Tim Rice and Andrew Lloyd Webber‘s musical, Joseph and the Amazing Technicolor Dreamcoat is celebrating 50 years, by returning to the London Palladium, with a brand new production of the show this Summer.
Having seen countless productions of Joseph over the years, I was intrigued to see what had been done to bring this show up to date and whether it worked or whether they should have taken the age old advice of ‘don’t mess with a classic’. It happens rarely in theatre but every now and then, within the first five minutes of a show, you can find yourself questioning whether the box office will be open at the interval so you can buy a ticket to the next performance. That is a sign of a good show and I was consistently screaming FIVE STARS in my head throughout the entire performance.
Sheridan Smith is at her best in this production, seemingly living her best life and beaming radiantly throughout. It really is the Sheridan Smith Show (and I am totally ok with that). She has been allowed to make it her own, playing many different parts, breaking the forth wall and even doing the famous robot dance with the kids. Director Laurence Connor said: “The narrator is usually sort of a school teacher talking to her children but I wanted someone who could expand their imagination and take them on a journey where they take the narrative and control it” and Sheridan Smith does exactly that.
Yet to graduate from drama school, newcomer Jac Yarrow does a wonderful job as the lead character Joseph. He breathes youth and innocence into the role and is definitely a star in the making. I’m not usually a lover of mid-show standing ovations but the one given after his rendition of Close Every Door was very well deserved. Jason Donovan doesn’t appear until act two, playing the (thankfully) small part of Pharaoh. Sadly he really brings the quality of the production down. His singing is mostly inaudible and although he is seemingly trying very hard, he barely hits any of the intended notes.
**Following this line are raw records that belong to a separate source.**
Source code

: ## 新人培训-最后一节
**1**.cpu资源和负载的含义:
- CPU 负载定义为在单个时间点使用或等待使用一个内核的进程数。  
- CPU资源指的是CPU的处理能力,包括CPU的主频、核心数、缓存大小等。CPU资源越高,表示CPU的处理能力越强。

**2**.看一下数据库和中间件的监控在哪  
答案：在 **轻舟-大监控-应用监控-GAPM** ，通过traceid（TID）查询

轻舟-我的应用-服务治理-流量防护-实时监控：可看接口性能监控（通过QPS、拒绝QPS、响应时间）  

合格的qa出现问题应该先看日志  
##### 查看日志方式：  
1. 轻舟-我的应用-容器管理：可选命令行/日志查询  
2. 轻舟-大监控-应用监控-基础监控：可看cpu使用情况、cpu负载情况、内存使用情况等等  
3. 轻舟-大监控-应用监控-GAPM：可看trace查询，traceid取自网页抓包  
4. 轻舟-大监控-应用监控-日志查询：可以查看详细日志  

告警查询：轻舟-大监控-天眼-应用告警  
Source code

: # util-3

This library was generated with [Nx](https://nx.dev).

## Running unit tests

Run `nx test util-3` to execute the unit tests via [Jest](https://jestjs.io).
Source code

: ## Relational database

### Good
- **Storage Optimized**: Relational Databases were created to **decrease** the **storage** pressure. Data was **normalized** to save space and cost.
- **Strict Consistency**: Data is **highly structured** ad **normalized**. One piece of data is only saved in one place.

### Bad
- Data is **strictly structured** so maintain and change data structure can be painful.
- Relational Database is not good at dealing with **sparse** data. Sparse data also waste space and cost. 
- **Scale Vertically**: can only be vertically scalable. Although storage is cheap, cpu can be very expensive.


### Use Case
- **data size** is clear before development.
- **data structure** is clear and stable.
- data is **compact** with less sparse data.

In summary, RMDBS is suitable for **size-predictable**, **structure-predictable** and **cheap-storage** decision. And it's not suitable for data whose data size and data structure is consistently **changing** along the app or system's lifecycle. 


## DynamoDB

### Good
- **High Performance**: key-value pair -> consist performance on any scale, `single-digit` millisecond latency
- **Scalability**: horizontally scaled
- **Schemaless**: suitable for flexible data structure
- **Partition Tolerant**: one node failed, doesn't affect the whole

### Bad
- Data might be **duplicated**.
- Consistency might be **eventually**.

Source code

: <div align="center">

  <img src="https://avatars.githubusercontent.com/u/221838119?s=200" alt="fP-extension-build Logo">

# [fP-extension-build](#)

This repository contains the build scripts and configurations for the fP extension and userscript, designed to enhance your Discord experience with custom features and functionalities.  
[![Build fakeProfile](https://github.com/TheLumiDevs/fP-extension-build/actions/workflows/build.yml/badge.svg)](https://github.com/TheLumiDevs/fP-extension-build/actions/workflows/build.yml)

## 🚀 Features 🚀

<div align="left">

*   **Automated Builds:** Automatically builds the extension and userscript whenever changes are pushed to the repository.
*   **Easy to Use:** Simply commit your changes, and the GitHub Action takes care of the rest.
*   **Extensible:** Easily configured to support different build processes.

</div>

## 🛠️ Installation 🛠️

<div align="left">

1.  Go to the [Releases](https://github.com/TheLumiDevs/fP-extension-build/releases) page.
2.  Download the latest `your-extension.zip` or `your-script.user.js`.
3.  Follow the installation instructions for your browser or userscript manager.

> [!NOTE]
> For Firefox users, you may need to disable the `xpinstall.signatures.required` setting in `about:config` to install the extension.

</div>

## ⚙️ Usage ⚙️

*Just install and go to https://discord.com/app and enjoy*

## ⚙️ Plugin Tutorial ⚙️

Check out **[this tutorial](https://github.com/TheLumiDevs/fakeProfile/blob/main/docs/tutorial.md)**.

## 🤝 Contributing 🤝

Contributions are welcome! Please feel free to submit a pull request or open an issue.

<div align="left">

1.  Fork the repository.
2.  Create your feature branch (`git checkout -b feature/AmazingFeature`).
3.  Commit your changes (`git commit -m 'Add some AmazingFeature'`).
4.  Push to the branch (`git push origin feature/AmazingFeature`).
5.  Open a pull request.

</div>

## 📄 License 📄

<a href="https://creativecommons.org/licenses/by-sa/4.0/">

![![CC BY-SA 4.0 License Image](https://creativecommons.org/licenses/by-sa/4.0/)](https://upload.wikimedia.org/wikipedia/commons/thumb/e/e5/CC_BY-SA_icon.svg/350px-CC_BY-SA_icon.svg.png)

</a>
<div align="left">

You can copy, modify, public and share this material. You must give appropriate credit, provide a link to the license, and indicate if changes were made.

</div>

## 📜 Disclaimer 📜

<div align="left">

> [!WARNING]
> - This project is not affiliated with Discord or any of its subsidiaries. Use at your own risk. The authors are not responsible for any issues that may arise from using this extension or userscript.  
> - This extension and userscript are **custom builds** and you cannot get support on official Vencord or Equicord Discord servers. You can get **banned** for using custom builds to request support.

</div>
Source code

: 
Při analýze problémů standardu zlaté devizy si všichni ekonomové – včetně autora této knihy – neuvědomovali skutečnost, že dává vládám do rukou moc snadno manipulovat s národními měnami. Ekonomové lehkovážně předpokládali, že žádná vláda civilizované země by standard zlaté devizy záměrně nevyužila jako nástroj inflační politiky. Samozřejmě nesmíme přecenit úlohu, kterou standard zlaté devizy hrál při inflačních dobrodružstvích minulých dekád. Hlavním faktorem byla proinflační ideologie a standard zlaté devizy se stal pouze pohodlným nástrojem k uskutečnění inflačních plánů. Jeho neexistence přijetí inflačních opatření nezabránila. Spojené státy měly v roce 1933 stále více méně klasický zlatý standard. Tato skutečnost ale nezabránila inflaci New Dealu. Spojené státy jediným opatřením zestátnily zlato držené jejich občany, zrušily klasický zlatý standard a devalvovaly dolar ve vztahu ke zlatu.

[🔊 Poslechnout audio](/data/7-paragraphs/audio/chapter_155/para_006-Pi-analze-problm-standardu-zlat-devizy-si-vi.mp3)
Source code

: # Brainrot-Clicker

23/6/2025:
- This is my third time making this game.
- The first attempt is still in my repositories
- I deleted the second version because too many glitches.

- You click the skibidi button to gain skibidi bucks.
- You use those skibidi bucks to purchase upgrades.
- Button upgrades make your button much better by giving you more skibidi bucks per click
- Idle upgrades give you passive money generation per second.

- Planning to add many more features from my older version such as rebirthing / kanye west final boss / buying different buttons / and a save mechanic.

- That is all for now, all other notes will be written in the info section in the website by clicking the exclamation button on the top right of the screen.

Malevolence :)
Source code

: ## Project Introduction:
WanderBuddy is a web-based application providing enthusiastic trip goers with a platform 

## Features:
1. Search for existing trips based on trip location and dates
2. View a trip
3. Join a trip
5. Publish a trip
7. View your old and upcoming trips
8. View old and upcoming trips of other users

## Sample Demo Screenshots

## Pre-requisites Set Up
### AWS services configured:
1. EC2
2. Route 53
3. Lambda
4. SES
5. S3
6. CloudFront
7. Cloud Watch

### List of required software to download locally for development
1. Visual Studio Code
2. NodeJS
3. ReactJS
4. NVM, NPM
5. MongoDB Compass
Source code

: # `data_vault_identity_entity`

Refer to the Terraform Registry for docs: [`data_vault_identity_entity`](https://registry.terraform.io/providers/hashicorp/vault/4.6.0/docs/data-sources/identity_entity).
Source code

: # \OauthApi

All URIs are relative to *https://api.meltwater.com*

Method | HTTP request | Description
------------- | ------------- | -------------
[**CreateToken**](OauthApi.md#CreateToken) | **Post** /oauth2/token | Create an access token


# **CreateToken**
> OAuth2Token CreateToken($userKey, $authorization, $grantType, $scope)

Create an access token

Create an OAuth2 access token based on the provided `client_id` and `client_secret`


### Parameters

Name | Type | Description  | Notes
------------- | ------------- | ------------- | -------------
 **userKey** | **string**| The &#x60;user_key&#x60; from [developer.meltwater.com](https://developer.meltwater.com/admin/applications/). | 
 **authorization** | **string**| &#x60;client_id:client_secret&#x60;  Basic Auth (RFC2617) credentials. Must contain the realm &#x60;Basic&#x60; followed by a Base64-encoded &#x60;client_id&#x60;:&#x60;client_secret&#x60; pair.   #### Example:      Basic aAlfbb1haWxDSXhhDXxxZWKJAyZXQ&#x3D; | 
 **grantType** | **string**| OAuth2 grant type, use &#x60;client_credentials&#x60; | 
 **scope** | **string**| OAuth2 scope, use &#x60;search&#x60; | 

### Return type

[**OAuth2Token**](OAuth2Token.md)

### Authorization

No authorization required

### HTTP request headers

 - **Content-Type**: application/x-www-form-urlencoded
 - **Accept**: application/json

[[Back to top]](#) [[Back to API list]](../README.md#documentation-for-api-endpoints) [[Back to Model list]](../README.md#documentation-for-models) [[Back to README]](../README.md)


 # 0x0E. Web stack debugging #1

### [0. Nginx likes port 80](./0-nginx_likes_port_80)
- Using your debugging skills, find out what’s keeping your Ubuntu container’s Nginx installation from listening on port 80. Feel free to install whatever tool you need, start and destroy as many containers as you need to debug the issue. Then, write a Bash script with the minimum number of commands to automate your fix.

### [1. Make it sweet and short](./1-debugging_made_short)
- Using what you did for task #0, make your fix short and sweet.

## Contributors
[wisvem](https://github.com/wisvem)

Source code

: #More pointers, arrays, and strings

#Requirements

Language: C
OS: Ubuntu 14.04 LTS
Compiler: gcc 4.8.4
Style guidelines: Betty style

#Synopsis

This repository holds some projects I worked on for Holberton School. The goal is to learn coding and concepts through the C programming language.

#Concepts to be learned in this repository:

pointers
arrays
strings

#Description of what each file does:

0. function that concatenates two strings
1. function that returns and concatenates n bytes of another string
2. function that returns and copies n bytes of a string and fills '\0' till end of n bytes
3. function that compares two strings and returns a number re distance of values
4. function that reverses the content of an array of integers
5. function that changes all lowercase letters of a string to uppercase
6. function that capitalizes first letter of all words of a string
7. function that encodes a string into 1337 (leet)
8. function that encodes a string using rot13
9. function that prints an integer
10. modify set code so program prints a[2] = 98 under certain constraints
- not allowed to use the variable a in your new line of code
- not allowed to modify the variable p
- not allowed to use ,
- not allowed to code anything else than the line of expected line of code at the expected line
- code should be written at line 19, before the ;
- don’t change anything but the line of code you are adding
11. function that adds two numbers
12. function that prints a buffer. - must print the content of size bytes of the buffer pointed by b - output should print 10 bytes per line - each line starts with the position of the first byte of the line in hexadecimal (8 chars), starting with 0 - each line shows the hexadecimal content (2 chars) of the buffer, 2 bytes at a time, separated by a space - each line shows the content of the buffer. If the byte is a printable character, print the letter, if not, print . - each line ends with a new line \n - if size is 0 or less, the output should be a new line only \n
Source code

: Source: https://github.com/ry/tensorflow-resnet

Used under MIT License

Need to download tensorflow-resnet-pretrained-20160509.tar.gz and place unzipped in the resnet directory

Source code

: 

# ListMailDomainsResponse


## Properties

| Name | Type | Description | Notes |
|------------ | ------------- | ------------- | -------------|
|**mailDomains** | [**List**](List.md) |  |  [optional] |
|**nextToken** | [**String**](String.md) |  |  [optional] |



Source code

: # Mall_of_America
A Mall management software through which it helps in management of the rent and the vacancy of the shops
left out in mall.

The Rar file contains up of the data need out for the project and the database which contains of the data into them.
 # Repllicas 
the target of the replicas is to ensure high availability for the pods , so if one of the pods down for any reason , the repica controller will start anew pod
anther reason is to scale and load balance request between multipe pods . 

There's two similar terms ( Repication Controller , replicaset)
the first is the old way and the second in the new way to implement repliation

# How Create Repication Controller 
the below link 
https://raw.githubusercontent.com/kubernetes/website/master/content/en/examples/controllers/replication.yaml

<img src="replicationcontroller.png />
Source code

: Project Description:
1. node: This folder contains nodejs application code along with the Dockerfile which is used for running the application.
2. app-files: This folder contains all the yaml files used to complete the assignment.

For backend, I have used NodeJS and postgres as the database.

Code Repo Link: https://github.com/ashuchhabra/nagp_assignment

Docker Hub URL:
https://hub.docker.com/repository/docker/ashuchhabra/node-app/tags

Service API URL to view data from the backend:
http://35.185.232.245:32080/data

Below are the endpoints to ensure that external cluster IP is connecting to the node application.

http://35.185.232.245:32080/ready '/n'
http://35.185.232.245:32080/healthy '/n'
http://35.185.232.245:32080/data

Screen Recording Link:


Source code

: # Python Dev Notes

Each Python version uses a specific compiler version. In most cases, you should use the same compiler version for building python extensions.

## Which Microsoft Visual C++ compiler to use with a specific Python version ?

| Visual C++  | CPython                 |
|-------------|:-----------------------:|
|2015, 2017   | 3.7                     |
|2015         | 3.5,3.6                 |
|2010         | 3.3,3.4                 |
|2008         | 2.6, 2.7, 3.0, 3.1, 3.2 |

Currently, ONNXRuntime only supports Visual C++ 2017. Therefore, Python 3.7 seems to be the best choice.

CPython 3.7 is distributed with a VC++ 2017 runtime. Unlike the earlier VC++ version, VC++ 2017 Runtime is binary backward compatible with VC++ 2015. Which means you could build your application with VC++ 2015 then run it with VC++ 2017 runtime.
However, it is a nice tip of the hat to have him in the production as he played the lead role back in 1991 so in terms of ‘star casting’ you can’t really argue with his inclusion in the show – I for one was happy to see him there.
Joseph and the Amazing Technicolor Dreamcoat is stunningly cinematic and it would be a crying shame not to have this production filmed and broadcast on TV over the Christmas period. It is a feast for the eyes with colour and vibrancy, children playing adult parts, life size camel puppets, dancers doing the can can and even a tap dance number.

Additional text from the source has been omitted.